Arpaçay (Kars)-Barzan arasında Dil Birliği
Bölgede, arazide, sık sık keşif faaliyeti gündeme geliyordu. Bu, bir manga erle yürüyerek yapılan bir faaliyetti. Bu işi muvazzaf teğmenler yapmak istemiyordu. Bense bu işi severek yapıyordum. Bir manga erle, çevre köylerde, dağlarda çok dolaştım.
Birlik, en son Rubaruk’a vardı. Orada, epey kaldık. 1962 yazında, Irak kuvvetleri, “Barzani sergerdeleri”ni bombalarken, Rubarauk’a da birkaç bomba düşmüş. O zaman Rubaruk, 30-40 hanelik küçük bir köydü. Çok küçük bir camisi vardı, Caminin, 8-10 cemaatı vardı.

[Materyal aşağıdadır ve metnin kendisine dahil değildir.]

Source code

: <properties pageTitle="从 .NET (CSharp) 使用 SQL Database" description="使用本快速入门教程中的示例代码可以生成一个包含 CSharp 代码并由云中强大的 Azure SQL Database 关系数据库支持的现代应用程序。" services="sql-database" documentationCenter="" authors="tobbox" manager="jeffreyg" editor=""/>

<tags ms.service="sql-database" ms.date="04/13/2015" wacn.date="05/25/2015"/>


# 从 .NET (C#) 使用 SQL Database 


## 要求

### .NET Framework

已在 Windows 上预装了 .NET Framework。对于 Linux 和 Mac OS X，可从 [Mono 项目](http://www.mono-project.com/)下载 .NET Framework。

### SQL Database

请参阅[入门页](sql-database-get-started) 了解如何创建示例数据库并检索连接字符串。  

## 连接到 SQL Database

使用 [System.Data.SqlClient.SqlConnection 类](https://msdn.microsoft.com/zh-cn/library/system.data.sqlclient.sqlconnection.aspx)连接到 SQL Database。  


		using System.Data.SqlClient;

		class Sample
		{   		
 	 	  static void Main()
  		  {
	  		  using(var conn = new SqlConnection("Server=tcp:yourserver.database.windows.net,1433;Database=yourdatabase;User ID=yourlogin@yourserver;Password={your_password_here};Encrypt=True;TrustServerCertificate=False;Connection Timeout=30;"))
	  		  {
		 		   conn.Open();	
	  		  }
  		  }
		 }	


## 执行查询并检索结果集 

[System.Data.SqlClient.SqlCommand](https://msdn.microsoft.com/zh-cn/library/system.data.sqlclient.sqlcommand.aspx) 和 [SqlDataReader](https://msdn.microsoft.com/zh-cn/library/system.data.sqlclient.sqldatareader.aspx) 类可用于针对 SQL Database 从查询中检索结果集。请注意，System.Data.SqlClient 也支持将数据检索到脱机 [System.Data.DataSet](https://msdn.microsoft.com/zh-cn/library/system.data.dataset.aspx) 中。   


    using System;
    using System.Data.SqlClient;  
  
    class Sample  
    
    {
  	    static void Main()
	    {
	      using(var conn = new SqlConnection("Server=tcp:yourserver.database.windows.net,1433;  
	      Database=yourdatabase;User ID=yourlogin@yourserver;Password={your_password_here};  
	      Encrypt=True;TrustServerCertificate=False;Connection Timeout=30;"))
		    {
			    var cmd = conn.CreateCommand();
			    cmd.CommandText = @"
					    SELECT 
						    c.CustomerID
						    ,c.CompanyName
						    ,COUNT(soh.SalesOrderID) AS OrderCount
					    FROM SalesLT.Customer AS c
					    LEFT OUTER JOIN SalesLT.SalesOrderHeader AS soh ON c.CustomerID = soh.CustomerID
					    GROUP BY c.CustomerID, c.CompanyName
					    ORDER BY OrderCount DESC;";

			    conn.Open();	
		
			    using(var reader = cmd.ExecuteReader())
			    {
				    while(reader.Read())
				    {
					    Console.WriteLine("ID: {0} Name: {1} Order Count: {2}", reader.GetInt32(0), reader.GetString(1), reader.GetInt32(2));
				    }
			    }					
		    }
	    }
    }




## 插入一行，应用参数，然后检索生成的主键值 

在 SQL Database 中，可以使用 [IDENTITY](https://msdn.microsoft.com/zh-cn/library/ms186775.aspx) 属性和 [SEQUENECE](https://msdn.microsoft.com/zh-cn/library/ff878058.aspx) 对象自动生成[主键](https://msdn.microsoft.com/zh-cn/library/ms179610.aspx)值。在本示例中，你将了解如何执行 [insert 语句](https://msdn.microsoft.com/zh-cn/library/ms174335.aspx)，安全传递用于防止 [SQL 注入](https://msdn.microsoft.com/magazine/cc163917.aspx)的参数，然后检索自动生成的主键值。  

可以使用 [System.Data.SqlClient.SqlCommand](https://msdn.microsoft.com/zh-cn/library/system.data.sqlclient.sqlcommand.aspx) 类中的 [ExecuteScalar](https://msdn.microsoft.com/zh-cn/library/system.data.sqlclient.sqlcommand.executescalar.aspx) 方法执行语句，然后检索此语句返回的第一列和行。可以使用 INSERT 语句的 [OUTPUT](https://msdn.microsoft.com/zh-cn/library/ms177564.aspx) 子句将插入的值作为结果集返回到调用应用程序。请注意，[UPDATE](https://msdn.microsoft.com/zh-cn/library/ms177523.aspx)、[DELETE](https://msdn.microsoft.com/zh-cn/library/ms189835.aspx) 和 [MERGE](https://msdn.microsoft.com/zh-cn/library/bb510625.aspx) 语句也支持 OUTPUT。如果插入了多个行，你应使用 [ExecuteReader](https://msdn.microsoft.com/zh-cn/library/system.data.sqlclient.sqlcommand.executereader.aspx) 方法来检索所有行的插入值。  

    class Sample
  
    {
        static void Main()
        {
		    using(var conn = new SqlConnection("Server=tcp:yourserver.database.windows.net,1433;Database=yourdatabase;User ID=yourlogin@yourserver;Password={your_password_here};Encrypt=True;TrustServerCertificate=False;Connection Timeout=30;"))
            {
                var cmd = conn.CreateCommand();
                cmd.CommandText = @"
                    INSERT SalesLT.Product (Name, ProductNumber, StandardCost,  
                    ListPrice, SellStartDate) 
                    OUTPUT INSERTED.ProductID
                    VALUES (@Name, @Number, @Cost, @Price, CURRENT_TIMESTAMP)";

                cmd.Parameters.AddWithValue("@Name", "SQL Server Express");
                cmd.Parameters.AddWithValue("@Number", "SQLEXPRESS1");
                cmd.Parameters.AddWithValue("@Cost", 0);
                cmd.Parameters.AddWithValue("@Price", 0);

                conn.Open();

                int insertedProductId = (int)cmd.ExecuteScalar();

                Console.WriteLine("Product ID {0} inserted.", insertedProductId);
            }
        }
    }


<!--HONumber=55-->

Rubaruk taraflarında dolaşırken, sınırı birkaç kilometre geçmişiz. Rubaruk sıfır noktasına bir köydü. Peşmergelerle karşılaştık. Peşmergeler, işaretlerle bu durumu hatırlattılar. Ben çaresizlik içindeydim. Ne diyeceğimi kestiremedim. O arada bir er, benden izin alarak peşmergelerle konuşmaya başladı. Bu beni daha çok şaşırttı. Peşmergeyle konuşan er, Karslı, Arpaçay’lıydı. Peşmergeyle gayet rahat konuşuyordu. Akıcı bir diyalog vardı.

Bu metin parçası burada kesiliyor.